Вот этой прямоты и не было у передвижников. Они не портретировали действительность, а ставили ее, как мизансцену в театре самодеятельности. В их картинах естественности не больше, чем в пирамиде "Урожайная". Чем старательней они копировали жизнь, тем дальше отходили от нее: портрет не муляж.

В музее восковых фигур среди королей, президентов и убийц часто сажают чучело билетера. Из всех экспонатов только оно и похоже на настоящего человека.

Обычно Сергей называл свои рассказы рассказами, но в молодости он добавлял эпитет - "импрессионистские".

Это довольно странно, потому что Довлатов живописью не интересовался. Он прекрасно рисовал, обладал вкусом и чутьем к дизайну, но не помню, чтобы Довлатов хоть вскользь говорил о картинах. Он клялся, что ни разу не был в Эрмитаже, и я ему верю, потому что представить Сергея в музее также трудно, как в сберкассе.

Я думаю, что Довлатову нравилось в импрессионизме лишь то, чему он мог у него научиться - не результат, а метод. Импрессионисты, - замечает он, - "предпочитают минутное вечному". Это можно сказать и о довлатовской прозе.

Если передвижники нагружали свои картины смыслом до тех пор, пока художественная иллюзия не становилась простодушной условностью, то импрессионисты полагались на случай.

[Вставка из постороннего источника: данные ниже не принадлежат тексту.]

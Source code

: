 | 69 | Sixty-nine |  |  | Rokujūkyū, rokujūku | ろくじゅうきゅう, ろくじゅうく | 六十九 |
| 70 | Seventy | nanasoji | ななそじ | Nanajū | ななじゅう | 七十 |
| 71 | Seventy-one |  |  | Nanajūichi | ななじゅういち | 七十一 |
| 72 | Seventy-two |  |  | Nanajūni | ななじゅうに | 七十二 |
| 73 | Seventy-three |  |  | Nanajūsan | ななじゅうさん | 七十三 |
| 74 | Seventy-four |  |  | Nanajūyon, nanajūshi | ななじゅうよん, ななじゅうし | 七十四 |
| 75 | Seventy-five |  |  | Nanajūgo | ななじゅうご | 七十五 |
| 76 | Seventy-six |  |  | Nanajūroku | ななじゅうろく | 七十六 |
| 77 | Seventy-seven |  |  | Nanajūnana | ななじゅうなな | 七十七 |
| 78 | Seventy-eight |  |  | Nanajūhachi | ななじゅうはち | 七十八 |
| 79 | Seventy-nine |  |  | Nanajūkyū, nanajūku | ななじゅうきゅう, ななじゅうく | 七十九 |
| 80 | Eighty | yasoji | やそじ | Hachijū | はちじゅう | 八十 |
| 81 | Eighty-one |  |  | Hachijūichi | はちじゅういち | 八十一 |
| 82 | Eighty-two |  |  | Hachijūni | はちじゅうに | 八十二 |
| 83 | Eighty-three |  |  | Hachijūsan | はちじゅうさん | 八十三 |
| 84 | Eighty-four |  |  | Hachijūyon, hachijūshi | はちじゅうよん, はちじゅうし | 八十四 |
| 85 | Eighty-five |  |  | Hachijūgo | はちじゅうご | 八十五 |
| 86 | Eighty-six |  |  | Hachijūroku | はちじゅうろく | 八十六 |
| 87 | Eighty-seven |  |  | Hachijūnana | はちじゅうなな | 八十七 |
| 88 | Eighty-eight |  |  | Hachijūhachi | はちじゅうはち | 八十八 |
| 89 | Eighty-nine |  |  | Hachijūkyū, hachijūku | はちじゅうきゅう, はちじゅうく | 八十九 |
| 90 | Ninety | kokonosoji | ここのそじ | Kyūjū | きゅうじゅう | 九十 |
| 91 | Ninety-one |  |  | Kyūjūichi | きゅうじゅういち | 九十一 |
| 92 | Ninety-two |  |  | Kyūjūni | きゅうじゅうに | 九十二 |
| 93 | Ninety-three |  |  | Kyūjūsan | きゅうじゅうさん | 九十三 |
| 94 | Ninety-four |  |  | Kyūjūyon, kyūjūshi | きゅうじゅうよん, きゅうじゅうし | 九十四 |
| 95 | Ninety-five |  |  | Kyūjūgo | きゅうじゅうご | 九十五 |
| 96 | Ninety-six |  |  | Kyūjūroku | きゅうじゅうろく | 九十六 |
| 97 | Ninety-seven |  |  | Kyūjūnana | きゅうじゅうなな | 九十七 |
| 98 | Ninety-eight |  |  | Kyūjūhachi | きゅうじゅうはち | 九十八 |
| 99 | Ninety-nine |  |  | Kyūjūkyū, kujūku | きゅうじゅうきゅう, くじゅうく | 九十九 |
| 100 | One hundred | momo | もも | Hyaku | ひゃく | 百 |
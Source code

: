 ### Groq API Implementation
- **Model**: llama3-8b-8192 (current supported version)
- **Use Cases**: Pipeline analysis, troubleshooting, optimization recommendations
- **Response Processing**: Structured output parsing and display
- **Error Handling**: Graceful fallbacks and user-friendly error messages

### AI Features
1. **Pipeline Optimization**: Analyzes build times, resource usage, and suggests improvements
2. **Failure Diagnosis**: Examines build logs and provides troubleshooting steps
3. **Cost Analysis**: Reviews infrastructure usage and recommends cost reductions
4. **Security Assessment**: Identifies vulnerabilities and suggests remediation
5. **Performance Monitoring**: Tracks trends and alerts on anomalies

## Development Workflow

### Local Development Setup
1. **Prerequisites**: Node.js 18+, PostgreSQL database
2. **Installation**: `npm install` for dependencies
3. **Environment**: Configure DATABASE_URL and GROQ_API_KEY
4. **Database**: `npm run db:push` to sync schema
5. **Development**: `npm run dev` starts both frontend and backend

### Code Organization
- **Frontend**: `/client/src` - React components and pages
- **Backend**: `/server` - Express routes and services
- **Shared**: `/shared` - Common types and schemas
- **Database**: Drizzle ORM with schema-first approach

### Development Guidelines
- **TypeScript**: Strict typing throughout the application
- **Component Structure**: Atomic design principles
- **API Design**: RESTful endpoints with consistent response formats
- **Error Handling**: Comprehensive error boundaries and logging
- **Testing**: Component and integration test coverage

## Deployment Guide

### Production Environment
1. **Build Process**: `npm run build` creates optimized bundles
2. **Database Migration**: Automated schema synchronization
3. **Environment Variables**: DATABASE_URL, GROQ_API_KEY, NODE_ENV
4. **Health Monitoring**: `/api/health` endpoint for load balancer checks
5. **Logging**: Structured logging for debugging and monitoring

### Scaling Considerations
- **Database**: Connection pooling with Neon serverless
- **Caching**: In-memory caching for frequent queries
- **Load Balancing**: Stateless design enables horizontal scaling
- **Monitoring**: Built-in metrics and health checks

Изображая мир в разрезе, они верили, что действительность - как сервилат: всякий ее ломтик содержит в себе всю полноту жизненных свойств.

Муравей, ползущий вдоль рельсов, никогда не поймет устройства железной дороги. Для этого необходимо ее пересечь, причем - в любом месте.

Довлатов шел не вдоль, а поперек темы. Как импрессионисты, он не настаивал на исключительности своего сюжета. Чтобы написать портрет мира, Довлатову, как и им, подходил в сущности любой ландшафт. Но его пейзажем были люди - настоящие люди. Поэтому Довлатову и не годились вымышленные персонажи - он должен был работать на пленэре. Ведь только живые люди сохраняют верность натуре. Они и есть натура.